後天的とはいえ魔人という不利な出自を持ちながら王族に認められる活躍とは一体どんな事があったのか。
しかもこの地方都市で。
「ジーナはあんまりその事に触れてほしくないみたいなんだよね。ほらジーナって余計なことでも口に出しちゃうでしょ。そんな人が黙っているんだから」
「何が黙ってるって?」
ジーナが階段を降りてきて、受付にやってきた。
「それよりナイト君。
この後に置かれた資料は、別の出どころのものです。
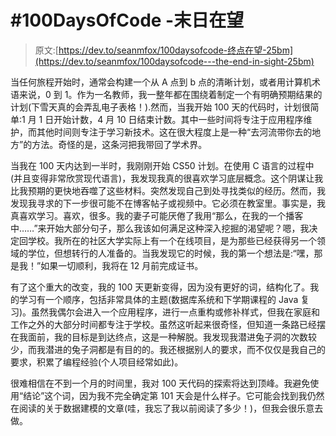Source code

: # #100DaysOfCode -末日在望

> 原文:[https://dev.to/seanmfox/100daysofcode-终点在望-25bm](https://dev.to/seanmfox/100daysofcode---the-end-in-sight-25bm)

当任何旅程开始时，通常会构建一个从 A 点到 b 点的清晰计划，或者用计算机术语来说，0 到 1。作为一名教师，我一整年都在围绕着制定一个有明确预期结果的计划(下雪天真的会弄乱电子表格！).然而，当我开始 100 天的代码时，计划很简单:1 月 1 日开始计数，4 月 10 日结束计数。其中一些时间将专注于应用程序维护，而其他时间则专注于学习新技术。这在很大程度上是一种“去河流带你去的地方”的方法。奇怪的是，这条河把我带回了学术界。

当我在 100 天内达到一半时，我刚刚开始 CS50 计划。在使用 C 语言的过程中(并且变得非常欣赏现代语言)，我发现我真的很喜欢学习底层概念。这个阴谋让我比我预期的更快地吞噬了这些材料。突然发现自己到处寻找类似的经历。然而，我发现我寻求的下一步很可能不在博客帖子或视频中。它必须在教室里。事实是，我真喜欢学习。喜欢，很多。我的妻子可能厌倦了我用“那么，在我的一个播客中……”来开始大部分句子，那么我该如何满足这种深入挖掘的渴望呢？嗯，我决定回学校。我所在的社区大学实际上有一个在线项目，是为那些已经获得另一个领域的学位，但想转行的人准备的。当我发现它的时候，我的第一个想法是:“嘿，那是我！”如果一切顺利，我将在 12 月前完成证书。

有了这个重大的改变，我的 100 天更新变得，因为没有更好的词，结构化了。我的学习有一个顺序，包括非常具体的主题(数据库系统和下学期课程的 Java 复习)。虽然我偶尔会进入一个应用程序，进行一点重构或修补样式，但我在家庭和工作之外的大部分时间都专注于学校。虽然这听起来很奇怪，但知道一条路已经摆在我面前，我的目标是到达终点，这是一种解脱。我发现我潜进兔子洞的次数较少，而我潜进的兔子洞都是有目的的。我还根据别人的要求，而不仅仅是我自己的要求，积累了编程经验(个人项目经常如此)。

很难相信在不到一个月的时间里，我对 100 天代码的探索将达到顶峰。我避免使用“结论”这个词，因为我不完全确定第 101 天会是什么样子。它可能会找到我仍然在阅读的关于数据建模的文章(哇，我忘了我以前阅读了多少！)，但我会很乐意去做。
さっきどういう風の吹き回しか、ギルマスがあたしにホムンクルスのクエスト受けてくれって頼みに来たんだよ。
「えっ?」
「良かったな、これで堂々と愛しのディアナちゃんを探せるね」
ジーナのウインクは腹立たしかったが、確かに悪い話ではない。
「というわけで少年、キミに頼みがある」
ジーナの笑みが自分に向けられていることに気がついたクリスは頼みを察してため息をついた。